Let $(V_\mathbb R,\langle,\rangle)$ be an inner product space. I’m trying to see for $x,y\in V$ when does $\|x+y\|=\|x\|+\|y\|?$
Let $\|x+y\|=\|x\|+\|y\|$
Squaring both sides, $\langle x+y,x+y\rangle=\langle x,x\rangle+\langle y,y\rangle+2\|x\|.\|y\|\\\ge\langle x,x\rangle+\langle y,y\rangle+2\langle x,y\rangle\\=\langle x,x\rangle+\langle x,y\rangle+\langle x,y\rangle+\langle y,y\rangle\\=\langle x,x+y\rangle+\langle x+y,y\rangle…(*)\\\implies\langle x+y,x+y\rangle-\langle x,x+y\rangle\ge\langle x+y,y\rangle\\\implies0\ge\langle x,0\rangle+\langle y,y\rangle\text{ due to linearity}\\\implies y=0$
Again from $(*),\langle x+y,x+y\rangle-\langle x+y,y\rangle\ge\langle x,x+y\rangle\\\implies 0\ge\langle x,x\rangle+\langle0,y\rangle\\\implies x=0$
Where did I go wrong?
The third line in your formulas can be written (if you use that $\langle x,y\rangle=\langle y,x\rangle$) as $\langle x+y,x+y\rangle$. So you have equality in the inequality in your second line. This implies
$$
\langle x,y\rangle=\|x\|\,\|y\|,
$$
i.e. equality in Cauchy-Schwarz. So $x$ and $y$ are colinear.
Regarding your mistake, the two sides of the inequality in your first “implies” are equal. So your second “implies” is wrong.

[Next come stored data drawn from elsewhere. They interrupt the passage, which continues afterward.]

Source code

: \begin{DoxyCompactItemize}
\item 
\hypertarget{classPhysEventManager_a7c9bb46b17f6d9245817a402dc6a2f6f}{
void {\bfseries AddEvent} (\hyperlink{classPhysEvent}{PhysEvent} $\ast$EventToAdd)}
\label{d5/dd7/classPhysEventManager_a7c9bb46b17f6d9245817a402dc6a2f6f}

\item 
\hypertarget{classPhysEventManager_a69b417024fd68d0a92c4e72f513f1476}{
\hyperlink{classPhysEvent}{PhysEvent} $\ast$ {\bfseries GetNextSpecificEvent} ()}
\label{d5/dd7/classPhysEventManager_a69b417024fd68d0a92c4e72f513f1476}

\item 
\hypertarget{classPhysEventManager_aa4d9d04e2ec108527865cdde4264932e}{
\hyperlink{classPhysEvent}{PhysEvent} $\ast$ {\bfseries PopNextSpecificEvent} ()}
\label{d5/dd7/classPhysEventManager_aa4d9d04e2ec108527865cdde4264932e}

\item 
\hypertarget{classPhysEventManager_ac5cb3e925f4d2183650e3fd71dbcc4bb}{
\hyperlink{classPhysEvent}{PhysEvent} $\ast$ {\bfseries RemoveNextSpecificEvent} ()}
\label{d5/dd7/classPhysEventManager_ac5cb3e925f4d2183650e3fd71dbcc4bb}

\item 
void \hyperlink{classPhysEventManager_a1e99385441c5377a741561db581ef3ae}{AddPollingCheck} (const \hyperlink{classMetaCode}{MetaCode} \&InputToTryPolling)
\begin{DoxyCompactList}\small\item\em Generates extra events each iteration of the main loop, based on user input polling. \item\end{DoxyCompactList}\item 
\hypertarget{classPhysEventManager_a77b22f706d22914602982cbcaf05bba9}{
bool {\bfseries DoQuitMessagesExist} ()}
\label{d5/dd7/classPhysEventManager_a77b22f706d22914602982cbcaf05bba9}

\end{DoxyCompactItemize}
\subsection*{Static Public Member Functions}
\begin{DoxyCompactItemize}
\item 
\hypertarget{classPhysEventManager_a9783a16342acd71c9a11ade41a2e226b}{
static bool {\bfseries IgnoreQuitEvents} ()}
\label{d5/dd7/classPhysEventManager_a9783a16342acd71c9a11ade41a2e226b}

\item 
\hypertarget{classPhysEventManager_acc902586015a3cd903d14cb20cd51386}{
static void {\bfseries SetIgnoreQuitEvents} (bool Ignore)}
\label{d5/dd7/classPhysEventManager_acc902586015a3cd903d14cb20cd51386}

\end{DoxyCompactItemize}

Suppose $||x+y|| = ||x|| + ||y||$. Then we have
$$\begin{align*}
\langle x + y, x + y \rangle &= \langle x, x + y \rangle + \langle y, x + y \rangle\\
&= \langle x, x \rangle + 2\langle x, y \rangle + \langle y, y \rangle\\
||x+y||^2&= ||x||^2 + 2\langle x, y \rangle + ||y||^2\\
\end{align*}$$
But from the assumption we have $||x+y||^2 = (||x|| + ||y||)^2 = ||x||^2 + 2||x||\,||y|| + ||y||^2\\$. By the Cauchy–Schwarz inequality, this means x and y are linearly dependent, and specifically $x=cy$ for $c\ge 0$ (notice the absolute value around the inner product in the Cauchy-Schwarz inequality).
I just realized I never addressed your question. The first implication is incorrect, since $\langle x+y,x+y\rangle-\langle x,x+y\rangle=\langle y,x+y\rangle$. In a real inner product space, your “inequality” is an equality, and in a complex vector space it is not safe to assume inequality.